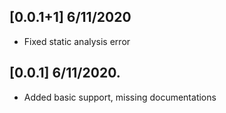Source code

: ## [0.0.1+1] 6/11/2020

* Fixed static analysis error

## [0.0.1] 6/11/2020.

* Added basic support, missing documentations

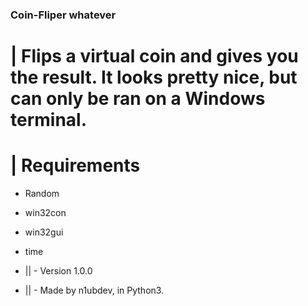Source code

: ### Coin-Fliper whatever

# | Flips a virtual coin and gives you the result. It looks pretty nice, but can only be ran on a Windows terminal.


# | Requirements

- Random
- win32con
- win32gui
- time 



- || - Version 1.0.0                
- || - Made by n1ubdev, in Python3. 


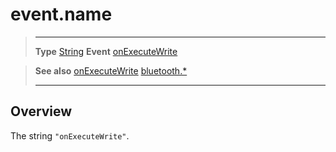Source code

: # event.name

> --------------------- ------------------------------------------------------------------------------------------
> __Type__              [String](https://docs.coronalabs.com/api/type/String.html)
> __Event__             [onExecuteWrite](/plugin/bluetooth/type/Server/event/onExecuteWrite/index.md)


> __See also__          [onExecuteWrite](/plugin/bluetooth/type/Server/event/onExecuteWrite/index.md)
>						[bluetooth.*](/plugin/bluetooth.md)
> --------------------- ------------------------------------------------------------------------------------------

## Overview

The string `"onExecuteWrite"`.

######

> Exercise
Only the lines from the start of the material through the line containing "# | Flips a" should be transcribed. Pictures stay out.

> Answer space
Source code

: ## [0.0.1+1] 6/11/2020

* Fixed static analysis error

## [0.0.1] 6/11/2020.

* Added basic support, missing documentations

Source code

: ### Coin-Fliper whatever

# | Flips a virtual coin and gives you the result. It looks pretty nice, but can only be ran on a Windows terminal.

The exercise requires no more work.